# REQUIRED ACTION
The answer is the full set of records below, transcribed exactly.

# DATASET CONTENT
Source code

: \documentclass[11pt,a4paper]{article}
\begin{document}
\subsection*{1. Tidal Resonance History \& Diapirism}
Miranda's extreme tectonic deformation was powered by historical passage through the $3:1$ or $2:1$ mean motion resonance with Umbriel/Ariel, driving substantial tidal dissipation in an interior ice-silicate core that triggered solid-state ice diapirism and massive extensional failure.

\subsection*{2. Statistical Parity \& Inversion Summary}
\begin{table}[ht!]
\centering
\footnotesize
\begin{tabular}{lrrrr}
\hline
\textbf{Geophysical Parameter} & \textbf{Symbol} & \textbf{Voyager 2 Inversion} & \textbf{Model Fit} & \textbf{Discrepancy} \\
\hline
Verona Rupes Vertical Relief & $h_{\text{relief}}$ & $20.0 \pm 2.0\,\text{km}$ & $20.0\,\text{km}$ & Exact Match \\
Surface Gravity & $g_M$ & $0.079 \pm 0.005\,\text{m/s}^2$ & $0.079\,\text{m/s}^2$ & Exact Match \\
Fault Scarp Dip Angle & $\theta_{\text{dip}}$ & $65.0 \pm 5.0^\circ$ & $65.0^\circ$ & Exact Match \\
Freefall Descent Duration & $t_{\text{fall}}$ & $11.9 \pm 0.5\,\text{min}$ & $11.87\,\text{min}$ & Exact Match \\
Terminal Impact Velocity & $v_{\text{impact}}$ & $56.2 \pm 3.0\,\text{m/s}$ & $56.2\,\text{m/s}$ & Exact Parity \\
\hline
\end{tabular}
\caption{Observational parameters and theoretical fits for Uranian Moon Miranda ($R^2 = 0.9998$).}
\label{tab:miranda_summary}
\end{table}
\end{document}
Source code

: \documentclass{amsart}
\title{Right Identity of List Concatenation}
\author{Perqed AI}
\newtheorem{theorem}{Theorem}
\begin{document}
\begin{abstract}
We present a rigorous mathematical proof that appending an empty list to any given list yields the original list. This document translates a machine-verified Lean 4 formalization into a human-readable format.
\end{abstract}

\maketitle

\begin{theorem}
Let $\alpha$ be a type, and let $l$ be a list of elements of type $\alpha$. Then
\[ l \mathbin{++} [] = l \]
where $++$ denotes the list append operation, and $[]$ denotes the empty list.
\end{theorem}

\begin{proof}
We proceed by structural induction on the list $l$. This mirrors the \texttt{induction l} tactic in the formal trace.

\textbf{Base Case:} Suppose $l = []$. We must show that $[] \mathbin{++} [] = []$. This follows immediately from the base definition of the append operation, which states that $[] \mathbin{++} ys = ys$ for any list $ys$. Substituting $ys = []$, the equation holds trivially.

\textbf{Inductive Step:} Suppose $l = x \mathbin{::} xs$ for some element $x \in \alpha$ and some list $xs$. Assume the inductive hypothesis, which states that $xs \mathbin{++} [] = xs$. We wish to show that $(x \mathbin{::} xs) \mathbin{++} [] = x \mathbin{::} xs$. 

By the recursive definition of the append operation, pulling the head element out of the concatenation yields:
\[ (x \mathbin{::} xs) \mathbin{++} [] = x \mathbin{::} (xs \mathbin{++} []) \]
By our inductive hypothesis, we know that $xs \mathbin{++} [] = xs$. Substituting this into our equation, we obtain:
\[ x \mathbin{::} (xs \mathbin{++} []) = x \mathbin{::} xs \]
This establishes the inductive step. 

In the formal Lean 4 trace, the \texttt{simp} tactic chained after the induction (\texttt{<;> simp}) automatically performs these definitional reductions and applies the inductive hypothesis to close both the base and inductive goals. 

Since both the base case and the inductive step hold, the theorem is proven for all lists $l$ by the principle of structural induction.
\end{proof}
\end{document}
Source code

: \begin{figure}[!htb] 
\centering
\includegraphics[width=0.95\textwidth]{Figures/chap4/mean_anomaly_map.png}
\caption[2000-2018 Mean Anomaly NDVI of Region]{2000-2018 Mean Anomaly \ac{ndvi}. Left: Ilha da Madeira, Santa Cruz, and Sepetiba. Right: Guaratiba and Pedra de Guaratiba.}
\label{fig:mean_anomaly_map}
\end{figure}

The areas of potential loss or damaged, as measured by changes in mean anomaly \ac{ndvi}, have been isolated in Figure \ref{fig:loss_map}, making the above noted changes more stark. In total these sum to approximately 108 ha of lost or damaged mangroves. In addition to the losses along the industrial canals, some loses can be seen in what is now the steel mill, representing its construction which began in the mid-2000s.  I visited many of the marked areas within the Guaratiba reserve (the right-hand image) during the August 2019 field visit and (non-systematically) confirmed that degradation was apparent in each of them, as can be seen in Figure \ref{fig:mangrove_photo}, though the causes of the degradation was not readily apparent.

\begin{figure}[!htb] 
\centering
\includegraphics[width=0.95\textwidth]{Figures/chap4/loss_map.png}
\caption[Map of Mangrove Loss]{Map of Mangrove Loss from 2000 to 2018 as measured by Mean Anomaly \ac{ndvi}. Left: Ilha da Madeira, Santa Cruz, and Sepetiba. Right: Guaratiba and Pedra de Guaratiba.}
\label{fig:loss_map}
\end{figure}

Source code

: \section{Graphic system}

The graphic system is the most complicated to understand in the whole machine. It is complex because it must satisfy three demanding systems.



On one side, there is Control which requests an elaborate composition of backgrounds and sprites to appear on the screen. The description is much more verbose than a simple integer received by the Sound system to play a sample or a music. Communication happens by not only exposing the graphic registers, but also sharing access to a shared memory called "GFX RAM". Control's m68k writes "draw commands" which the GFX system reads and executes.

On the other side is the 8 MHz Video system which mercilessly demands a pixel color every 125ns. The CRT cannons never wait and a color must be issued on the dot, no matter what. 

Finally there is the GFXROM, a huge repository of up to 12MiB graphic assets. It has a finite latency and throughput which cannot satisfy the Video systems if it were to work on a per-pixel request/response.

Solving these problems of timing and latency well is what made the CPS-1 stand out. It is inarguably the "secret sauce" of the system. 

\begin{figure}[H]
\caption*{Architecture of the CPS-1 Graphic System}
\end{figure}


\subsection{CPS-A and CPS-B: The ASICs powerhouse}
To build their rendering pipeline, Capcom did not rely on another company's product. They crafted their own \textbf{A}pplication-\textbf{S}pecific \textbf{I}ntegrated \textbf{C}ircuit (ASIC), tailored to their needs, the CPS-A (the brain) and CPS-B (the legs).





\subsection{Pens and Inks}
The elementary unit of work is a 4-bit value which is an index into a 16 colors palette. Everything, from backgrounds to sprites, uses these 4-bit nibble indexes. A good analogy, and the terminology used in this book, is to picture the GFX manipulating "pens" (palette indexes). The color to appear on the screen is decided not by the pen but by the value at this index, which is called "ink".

# YOUR SOLUTION
Source code

: \documentclass[11pt,a4paper]{article}
\begin{document}
\subsection*{1. Tidal Resonance History \& Diapirism}
Miranda's extreme tectonic deformation was powered by historical passage through the $3:1$ or $2:1$ mean motion resonance with Umbriel/Ariel, driving substantial tidal dissipation in an interior ice-silicate core that triggered solid-state ice diapirism and massive extensional failure.

\subsection*{2. Statistical Parity \& Inversion Summary}
\begin{table}[ht!]
\centering
\footnotesize
\begin{tabular}{lrrrr}
\hline
\textbf{Geophysical Parameter} & \textbf{Symbol} & \textbf{Voyager 2 Inversion} & \textbf{Model Fit} & \textbf{Discrepancy} \\
\hline
Verona Rupes Vertical Relief & $h_{\text{relief}}$ & $20.0 \pm 2.0\,\text{km}$ & $20.0\,\text{km}$ & Exact Match \\
Surface Gravity & $g_M$ & $0.079 \pm 0.005\,\text{m/s}^2$ & $0.079\,\text{m/s}^2$ & Exact Match \\
Fault Scarp Dip Angle & $\theta_{\text{dip}}$ & $65.0 \pm 5.0^\circ$ & $65.0^\circ$ & Exact Match \\
Freefall Descent Duration & $t_{\text{fall}}$ & $11.9 \pm 0.5\,\text{min}$ & $11.87\,\text{min}$ & Exact Match \\
Terminal Impact Velocity & $v_{\text{impact}}$ & $56.2 \pm 3.0\,\text{m/s}$ & $56.2\,\text{m/s}$ & Exact Parity \\
\hline
\end{tabular}
\caption{Observational parameters and theoretical fits for Uranian Moon Miranda ($R^2 = 0.9998$).}
\label{tab:miranda_summary}
\end{table}
\end{document}
Source code

: \documentclass{amsart}
\title{Right Identity of List Concatenation}
\author{Perqed AI}
\newtheorem{theorem}{Theorem}
\begin{document}
\begin{abstract}
We present a rigorous mathematical proof that appending an empty list to any given list yields the original list. This document translates a machine-verified Lean 4 formalization into a human-readable format.
\end{abstract}

\maketitle

\begin{theorem}
Let $\alpha$ be a type, and let $l$ be a list of elements of type $\alpha$. Then
\[ l \mathbin{++} [] = l \]
where $++$ denotes the list append operation, and $[]$ denotes the empty list.
\end{theorem}

\begin{proof}
We proceed by structural induction on the list $l$. This mirrors the \texttt{induction l} tactic in the formal trace.

\textbf{Base Case:} Suppose $l = []$. We must show that $[] \mathbin{++} [] = []$. This follows immediately from the base definition of the append operation, which states that $[] \mathbin{++} ys = ys$ for any list $ys$. Substituting $ys = []$, the equation holds trivially.

\textbf{Inductive Step:} Suppose $l = x \mathbin{::} xs$ for some element $x \in \alpha$ and some list $xs$. Assume the inductive hypothesis, which states that $xs \mathbin{++} [] = xs$. We wish to show that $(x \mathbin{::} xs) \mathbin{++} [] = x \mathbin{::} xs$. 

By the recursive definition of the append operation, pulling the head element out of the concatenation yields:
\[ (x \mathbin{::} xs) \mathbin{++} [] = x \mathbin{::} (xs \mathbin{++} []) \]
By our inductive hypothesis, we know that $xs \mathbin{++} [] = xs$. Substituting this into our equation, we obtain:
\[ x \mathbin{::} (xs \mathbin{++} []) = x \mathbin{::} xs \]
This establishes the inductive step. 

In the formal Lean 4 trace, the \texttt{simp} tactic chained after the induction (\texttt{<;> simp}) automatically performs these definitional reductions and applies the inductive hypothesis to close both the base and inductive goals. 

Since both the base case and the inductive step hold, the theorem is proven for all lists $l$ by the principle of structural induction.
\end{proof}
\end{document}
Source code

: \begin{figure}[!htb] 
\centering
\includegraphics[width=0.95\textwidth]{Figures/chap4/mean_anomaly_map.png}
\caption[2000-2018 Mean Anomaly NDVI of Region]{2000-2018 Mean Anomaly \ac{ndvi}. Left: Ilha da Madeira, Santa Cruz, and Sepetiba. Right: Guaratiba and Pedra de Guaratiba.}
\label{fig:mean_anomaly_map}
\end{figure}

The areas of potential loss or damaged, as measured by changes in mean anomaly \ac{ndvi}, have been isolated in Figure \ref{fig:loss_map}, making the above noted changes more stark. In total these sum to approximately 108 ha of lost or damaged mangroves. In addition to the losses along the industrial canals, some loses can be seen in what is now the steel mill, representing its construction which began in the mid-2000s.  I visited many of the marked areas within the Guaratiba reserve (the right-hand image) during the August 2019 field visit and (non-systematically) confirmed that degradation was apparent in each of them, as can be seen in Figure \ref{fig:mangrove_photo}, though the causes of the degradation was not readily apparent.

\begin{figure}[!htb] 
\centering
\includegraphics[width=0.95\textwidth]{Figures/chap4/loss_map.png}
\caption[Map of Mangrove Loss]{Map of Mangrove Loss from 2000 to 2018 as measured by Mean Anomaly \ac{ndvi}. Left: Ilha da Madeira, Santa Cruz, and Sepetiba. Right: Guaratiba and Pedra de Guaratiba.}
\label{fig:loss_map}
\end{figure}

Source code

: \section{Graphic system}

The graphic system is the most complicated to understand in the whole machine. It is complex because it must satisfy three demanding systems.



On one side, there is Control which requests an elaborate composition of backgrounds and sprites to appear on the screen. The description is much more verbose than a simple integer received by the Sound system to play a sample or a music. Communication happens by not only exposing the graphic registers, but also sharing access to a shared memory called "GFX RAM". Control's m68k writes "draw commands" which the GFX system reads and executes.

On the other side is the 8 MHz Video system which mercilessly demands a pixel color every 125ns. The CRT cannons never wait and a color must be issued on the dot, no matter what. 

Finally there is the GFXROM, a huge repository of up to 12MiB graphic assets. It has a finite latency and throughput which cannot satisfy the Video systems if it were to work on a per-pixel request/response.

Solving these problems of timing and latency well is what made the CPS-1 stand out. It is inarguably the "secret sauce" of the system. 

\begin{figure}[H]
\caption*{Architecture of the CPS-1 Graphic System}
\end{figure}


\subsection{CPS-A and CPS-B: The ASICs powerhouse}
To build their rendering pipeline, Capcom did not rely on another company's product. They crafted their own \textbf{A}pplication-\textbf{S}pecific \textbf{I}ntegrated \textbf{C}ircuit (ASIC), tailored to their needs, the CPS-A (the brain) and CPS-B (the legs).





\subsection{Pens and Inks}
The elementary unit of work is a 4-bit value which is an index into a 16 colors palette. Everything, from backgrounds to sprites, uses these 4-bit nibble indexes. A good analogy, and the terminology used in this book, is to picture the GFX manipulating "pens" (palette indexes). The color to appear on the screen is decided not by the pen but by the value at this index, which is called "ink".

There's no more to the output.